#### How to complete this task
Only the lines from the beginning of the material below through the line with "## Acceptance Criteria" should be retyped exactly, and pictures are to be skipped.

#### Records shown
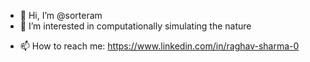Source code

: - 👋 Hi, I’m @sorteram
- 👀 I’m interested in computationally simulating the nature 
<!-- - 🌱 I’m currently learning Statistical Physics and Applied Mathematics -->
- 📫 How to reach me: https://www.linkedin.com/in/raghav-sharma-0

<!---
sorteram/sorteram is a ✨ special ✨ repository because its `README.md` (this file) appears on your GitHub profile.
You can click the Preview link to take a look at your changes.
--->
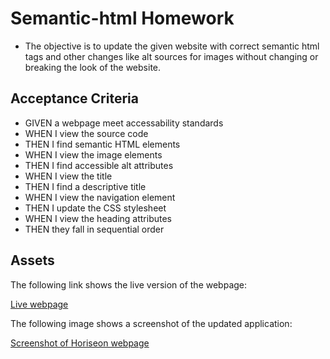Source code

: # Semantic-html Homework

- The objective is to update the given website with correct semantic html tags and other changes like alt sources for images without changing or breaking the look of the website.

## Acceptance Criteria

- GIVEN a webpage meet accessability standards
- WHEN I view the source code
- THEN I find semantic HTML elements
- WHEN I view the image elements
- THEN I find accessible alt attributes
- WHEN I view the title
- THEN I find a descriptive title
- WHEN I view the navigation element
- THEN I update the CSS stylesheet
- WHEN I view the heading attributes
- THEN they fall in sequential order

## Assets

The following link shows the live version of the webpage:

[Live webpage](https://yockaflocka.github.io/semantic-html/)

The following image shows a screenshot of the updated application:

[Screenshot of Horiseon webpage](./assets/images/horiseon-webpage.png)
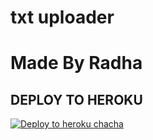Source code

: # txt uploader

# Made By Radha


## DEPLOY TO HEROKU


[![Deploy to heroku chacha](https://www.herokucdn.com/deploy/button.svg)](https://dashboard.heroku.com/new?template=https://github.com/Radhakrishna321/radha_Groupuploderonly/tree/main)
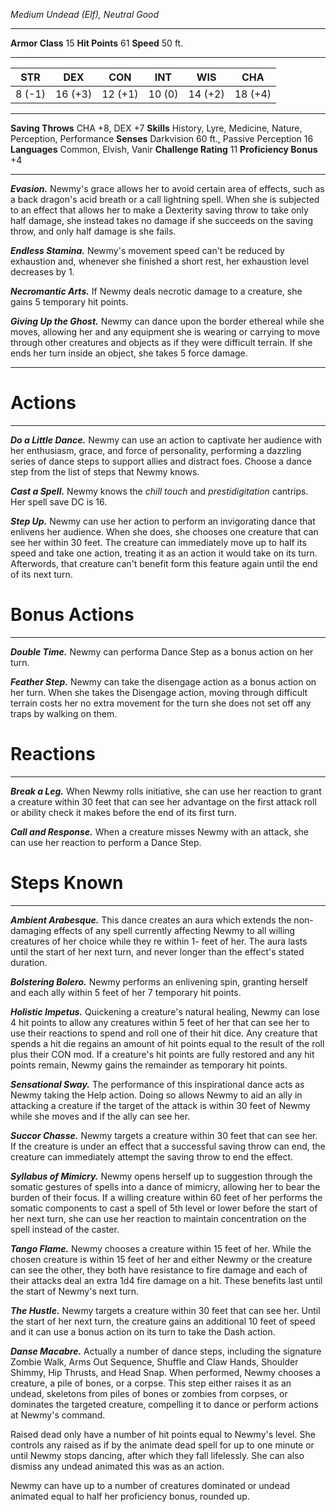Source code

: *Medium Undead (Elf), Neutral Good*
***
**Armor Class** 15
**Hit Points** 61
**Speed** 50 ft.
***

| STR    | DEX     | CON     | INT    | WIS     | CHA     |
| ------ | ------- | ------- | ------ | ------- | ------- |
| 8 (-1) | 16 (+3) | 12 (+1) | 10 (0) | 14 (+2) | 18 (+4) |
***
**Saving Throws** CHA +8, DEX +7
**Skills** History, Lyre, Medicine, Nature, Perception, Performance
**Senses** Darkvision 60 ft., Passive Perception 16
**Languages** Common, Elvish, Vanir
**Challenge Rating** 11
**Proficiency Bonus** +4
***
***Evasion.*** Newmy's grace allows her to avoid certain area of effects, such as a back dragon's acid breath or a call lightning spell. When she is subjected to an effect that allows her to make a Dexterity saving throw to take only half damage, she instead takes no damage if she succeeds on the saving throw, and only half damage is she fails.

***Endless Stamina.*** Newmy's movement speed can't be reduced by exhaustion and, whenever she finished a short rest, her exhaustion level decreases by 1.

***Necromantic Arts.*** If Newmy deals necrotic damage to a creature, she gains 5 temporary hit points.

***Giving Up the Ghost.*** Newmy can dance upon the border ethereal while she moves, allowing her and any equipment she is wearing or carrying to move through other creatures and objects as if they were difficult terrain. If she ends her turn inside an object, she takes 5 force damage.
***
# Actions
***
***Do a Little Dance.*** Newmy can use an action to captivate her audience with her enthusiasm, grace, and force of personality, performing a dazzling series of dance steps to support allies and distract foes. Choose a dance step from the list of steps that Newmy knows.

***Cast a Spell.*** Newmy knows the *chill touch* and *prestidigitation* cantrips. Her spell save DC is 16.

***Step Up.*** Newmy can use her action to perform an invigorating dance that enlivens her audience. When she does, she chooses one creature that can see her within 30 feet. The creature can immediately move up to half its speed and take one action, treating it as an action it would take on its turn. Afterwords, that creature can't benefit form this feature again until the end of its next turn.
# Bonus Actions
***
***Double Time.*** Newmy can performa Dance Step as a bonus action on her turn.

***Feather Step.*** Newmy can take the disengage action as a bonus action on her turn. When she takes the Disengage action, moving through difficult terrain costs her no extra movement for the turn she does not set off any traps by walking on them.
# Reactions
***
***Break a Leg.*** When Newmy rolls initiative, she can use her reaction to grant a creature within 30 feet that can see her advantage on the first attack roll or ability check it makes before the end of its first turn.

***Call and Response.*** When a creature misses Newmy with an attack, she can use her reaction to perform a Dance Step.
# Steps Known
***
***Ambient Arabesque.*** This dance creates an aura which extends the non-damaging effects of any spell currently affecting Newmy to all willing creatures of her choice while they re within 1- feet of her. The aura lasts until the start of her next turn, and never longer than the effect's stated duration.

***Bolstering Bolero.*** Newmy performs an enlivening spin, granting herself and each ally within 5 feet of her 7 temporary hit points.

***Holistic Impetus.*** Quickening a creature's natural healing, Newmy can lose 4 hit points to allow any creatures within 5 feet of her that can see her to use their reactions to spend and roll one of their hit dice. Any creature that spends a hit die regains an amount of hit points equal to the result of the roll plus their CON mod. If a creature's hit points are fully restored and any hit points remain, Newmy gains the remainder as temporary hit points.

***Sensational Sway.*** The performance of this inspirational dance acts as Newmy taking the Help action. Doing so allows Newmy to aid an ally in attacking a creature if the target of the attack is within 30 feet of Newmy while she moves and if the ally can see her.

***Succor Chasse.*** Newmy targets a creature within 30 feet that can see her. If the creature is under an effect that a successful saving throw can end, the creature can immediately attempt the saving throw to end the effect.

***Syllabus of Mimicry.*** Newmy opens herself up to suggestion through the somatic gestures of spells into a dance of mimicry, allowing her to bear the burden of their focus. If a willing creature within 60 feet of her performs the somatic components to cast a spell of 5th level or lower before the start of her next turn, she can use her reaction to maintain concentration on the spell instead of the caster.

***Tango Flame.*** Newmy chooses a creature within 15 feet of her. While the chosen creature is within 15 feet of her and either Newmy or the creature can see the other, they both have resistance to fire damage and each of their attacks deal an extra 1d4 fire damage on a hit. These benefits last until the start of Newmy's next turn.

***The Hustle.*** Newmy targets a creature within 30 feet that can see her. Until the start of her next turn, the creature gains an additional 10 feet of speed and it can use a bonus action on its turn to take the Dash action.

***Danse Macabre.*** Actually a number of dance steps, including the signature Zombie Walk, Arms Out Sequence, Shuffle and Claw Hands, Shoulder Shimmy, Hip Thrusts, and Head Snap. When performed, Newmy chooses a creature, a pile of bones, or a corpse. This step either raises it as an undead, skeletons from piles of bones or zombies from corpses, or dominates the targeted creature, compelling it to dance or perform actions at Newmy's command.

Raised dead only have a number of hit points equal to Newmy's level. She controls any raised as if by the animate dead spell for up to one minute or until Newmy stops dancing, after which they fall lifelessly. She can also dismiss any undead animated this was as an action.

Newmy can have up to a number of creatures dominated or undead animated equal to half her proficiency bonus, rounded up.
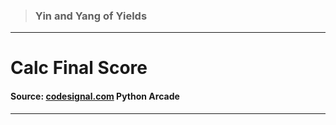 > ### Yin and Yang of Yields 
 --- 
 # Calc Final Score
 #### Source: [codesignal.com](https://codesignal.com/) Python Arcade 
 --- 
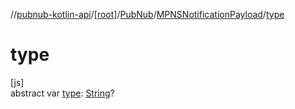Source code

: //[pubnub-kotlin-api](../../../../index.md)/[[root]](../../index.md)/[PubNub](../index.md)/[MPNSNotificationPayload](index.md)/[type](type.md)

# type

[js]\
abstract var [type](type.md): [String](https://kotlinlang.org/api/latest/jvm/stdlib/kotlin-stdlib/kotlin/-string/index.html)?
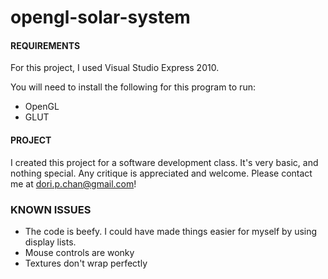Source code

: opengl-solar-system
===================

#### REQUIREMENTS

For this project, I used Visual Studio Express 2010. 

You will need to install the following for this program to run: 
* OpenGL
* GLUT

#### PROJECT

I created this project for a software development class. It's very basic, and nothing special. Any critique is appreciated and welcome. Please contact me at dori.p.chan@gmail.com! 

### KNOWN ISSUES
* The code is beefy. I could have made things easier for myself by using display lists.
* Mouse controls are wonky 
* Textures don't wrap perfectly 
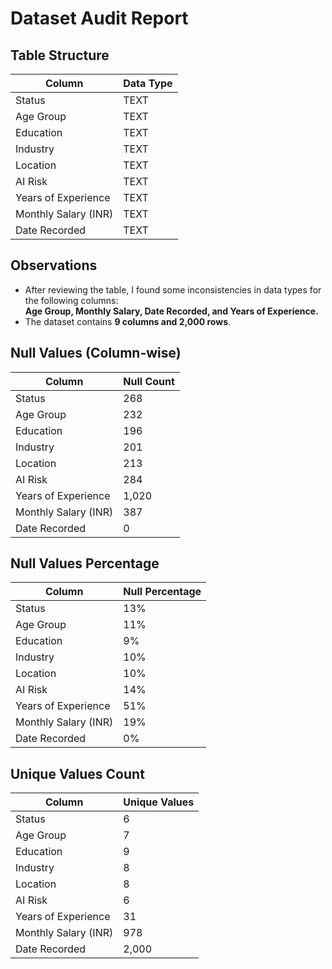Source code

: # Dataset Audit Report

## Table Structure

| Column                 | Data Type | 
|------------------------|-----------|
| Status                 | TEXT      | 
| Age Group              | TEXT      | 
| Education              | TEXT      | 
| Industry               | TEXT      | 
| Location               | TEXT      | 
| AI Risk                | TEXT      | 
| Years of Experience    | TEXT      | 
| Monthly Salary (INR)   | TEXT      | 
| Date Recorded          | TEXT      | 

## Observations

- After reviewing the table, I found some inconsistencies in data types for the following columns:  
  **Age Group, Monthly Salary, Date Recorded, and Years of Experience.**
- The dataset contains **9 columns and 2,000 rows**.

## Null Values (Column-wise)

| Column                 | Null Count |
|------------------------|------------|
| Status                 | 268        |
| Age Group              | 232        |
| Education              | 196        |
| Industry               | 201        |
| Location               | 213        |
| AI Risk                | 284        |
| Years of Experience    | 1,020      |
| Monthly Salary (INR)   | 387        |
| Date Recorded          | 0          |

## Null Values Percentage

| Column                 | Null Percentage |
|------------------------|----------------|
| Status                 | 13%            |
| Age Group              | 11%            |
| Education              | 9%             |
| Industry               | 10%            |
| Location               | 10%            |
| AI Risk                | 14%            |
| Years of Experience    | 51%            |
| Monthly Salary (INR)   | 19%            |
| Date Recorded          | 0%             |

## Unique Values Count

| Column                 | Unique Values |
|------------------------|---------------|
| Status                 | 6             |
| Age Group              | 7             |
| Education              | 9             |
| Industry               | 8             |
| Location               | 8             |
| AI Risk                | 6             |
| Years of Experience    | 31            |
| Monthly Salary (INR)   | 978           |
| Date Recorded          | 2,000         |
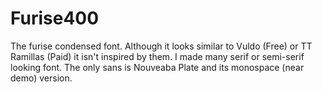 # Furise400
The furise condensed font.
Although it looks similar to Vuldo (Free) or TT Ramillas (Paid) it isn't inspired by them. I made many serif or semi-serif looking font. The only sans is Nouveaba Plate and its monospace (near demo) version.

#### Solution to the problem
Source code

: - 👋 Hi, I’m @sorteram
- 👀 I’m interested in computationally simulating the nature 
<!-- - 🌱 I’m currently learning Statistical Physics and Applied Mathematics -->
- 📫 How to reach me: https://www.linkedin.com/in/raghav-sharma-0

<!---
sorteram/sorteram is a ✨ special ✨ repository because its `README.md` (this file) appears on your GitHub profile.
You can click the Preview link to take a look at your changes.
--->
Source code

: # Semantic-html Homework

- The objective is to update the given website with correct semantic html tags and other changes like alt sources for images without changing or breaking the look of the website.

## Acceptance Criteria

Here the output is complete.